BOULDER, Colo. — Scientist Joep van Dijk started planning his journey from Amsterdam to the United States last year. He recently started his job at the University of Colorado as a climate researcher but faced the tough question of how to minimize his carbon footprint getting to Colorado.
“By stepping into a plane, you emit [carbon dioxide] into the atmosphere through that plane, through the exhaust that it makes,” van Dijk said. “And this affects earth’s bio-chemical cycles and through that, Earth’s life.”
So van Dijk came up with a plan to travel the 8,000-mile trip by rail, boat, bus, and bike - a journey that took him 87 days.
“I took a train from Amsterdam to Switzerland, then another train from Switzerland to Spain by bus, then I went on a ship,” van Dijk said. “I arrived at the Bahamas and had to take three ferries, a Greyhound bus 24 hours to New Orleans, and then I biked to Boulder.”
“I suggested to take a cruise and enjoy the trip from Europe to the States,” said his father Rene van Dijk. “On his trip in the ocean, there was no communication, so it was quite hard.”
Van Dijk started said his adventure by searching online for someone to sail with.

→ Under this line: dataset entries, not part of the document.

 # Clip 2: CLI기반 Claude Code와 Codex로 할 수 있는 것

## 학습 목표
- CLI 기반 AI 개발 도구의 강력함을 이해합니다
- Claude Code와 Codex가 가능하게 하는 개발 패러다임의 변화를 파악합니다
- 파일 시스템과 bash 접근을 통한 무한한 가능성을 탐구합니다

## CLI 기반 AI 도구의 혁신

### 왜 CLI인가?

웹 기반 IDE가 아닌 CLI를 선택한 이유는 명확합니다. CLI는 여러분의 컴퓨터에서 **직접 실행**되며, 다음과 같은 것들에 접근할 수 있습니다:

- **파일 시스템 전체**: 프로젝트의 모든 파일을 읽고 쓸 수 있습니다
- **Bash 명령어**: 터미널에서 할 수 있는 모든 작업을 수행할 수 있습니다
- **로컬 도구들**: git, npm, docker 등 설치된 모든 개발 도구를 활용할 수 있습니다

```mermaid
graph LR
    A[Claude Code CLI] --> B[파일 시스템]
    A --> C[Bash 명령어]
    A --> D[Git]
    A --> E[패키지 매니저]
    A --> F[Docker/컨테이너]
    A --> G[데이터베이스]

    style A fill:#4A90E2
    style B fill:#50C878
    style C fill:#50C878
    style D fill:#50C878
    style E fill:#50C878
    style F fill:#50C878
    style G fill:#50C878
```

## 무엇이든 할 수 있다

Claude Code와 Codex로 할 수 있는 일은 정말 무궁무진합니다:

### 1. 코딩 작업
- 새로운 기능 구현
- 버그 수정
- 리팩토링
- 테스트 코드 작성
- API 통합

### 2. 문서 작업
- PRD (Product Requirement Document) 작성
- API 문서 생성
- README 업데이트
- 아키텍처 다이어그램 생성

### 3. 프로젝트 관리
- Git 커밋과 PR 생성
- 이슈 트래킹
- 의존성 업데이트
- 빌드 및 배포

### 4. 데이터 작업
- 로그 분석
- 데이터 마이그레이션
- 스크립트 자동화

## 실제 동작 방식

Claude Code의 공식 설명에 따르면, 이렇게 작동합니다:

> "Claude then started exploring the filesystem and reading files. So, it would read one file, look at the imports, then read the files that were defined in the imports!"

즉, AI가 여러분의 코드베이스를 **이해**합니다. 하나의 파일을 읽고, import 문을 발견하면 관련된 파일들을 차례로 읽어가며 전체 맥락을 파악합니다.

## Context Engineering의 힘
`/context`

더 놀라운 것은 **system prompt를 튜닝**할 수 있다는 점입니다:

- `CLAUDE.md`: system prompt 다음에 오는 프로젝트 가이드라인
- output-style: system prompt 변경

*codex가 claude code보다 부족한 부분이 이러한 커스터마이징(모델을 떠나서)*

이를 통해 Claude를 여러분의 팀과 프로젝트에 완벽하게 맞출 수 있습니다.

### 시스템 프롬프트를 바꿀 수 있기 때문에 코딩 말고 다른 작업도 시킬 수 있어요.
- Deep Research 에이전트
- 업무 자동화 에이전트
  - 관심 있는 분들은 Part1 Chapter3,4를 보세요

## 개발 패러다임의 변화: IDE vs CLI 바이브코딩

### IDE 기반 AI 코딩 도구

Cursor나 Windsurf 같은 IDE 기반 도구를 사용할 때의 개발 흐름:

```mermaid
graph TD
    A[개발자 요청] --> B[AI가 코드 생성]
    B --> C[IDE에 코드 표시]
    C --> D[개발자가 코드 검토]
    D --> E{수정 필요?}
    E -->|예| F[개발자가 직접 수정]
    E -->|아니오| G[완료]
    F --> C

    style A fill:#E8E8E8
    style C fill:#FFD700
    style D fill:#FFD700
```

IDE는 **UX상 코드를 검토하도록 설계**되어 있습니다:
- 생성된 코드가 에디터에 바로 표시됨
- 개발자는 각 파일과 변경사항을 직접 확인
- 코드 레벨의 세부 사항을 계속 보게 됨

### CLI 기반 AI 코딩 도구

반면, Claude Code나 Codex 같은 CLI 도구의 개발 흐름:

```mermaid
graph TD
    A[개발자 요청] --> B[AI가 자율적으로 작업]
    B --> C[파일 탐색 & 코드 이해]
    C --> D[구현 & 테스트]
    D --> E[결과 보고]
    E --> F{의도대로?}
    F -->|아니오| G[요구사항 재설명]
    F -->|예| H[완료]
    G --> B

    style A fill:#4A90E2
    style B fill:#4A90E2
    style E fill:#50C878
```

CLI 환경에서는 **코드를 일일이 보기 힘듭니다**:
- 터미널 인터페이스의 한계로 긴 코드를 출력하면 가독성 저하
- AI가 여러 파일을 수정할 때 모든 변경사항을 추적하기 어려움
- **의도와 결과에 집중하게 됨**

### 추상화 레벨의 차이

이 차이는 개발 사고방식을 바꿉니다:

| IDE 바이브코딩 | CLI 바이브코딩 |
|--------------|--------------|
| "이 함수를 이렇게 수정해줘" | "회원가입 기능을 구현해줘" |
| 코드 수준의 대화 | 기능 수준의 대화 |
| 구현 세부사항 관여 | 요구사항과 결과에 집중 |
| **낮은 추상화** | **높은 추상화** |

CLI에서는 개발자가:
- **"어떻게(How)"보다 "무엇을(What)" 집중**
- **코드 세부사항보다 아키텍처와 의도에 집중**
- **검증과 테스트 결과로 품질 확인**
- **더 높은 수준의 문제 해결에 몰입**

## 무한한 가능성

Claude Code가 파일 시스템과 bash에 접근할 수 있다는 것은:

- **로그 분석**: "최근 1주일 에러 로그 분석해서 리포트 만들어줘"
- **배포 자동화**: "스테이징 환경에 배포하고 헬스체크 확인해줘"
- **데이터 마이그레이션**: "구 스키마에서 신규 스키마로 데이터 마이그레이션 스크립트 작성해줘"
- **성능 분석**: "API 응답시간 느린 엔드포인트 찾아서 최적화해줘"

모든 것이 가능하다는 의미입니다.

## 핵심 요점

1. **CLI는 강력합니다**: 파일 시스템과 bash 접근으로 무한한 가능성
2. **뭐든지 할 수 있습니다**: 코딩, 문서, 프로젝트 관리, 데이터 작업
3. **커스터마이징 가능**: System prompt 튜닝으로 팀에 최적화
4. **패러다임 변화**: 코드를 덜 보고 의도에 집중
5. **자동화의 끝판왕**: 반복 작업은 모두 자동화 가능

That’s where he met Captain Robert Bachmann, a German sailor planning to sail his 40-by-15-foot catamaran, named Namaka, from the Canary Islands to the Caribbean.
“In total, I think I calculated that I only emitted about 5 percent of the carbon dioxide that I would have emitted if I would have taken a plane,” van Dijk said.
It was a trip that made his parent proud and opened their eyes to how they look at international travel.
“It has changed our lives, as well, looking around about the climate,” added his mother Gertrud Dwit. “It’s very special to have a child that has put so much effort on showing the world that it’s very important to act now.”
Van Dijk said he hopes to raise awareness to others about his trip that’s leaving him with a long-lasting impression.
“I spent 87 days, and it was one of the most amazing trips of my life,” van Dijk said. “This was only possible by not flying (and) I’m never going to fly again.”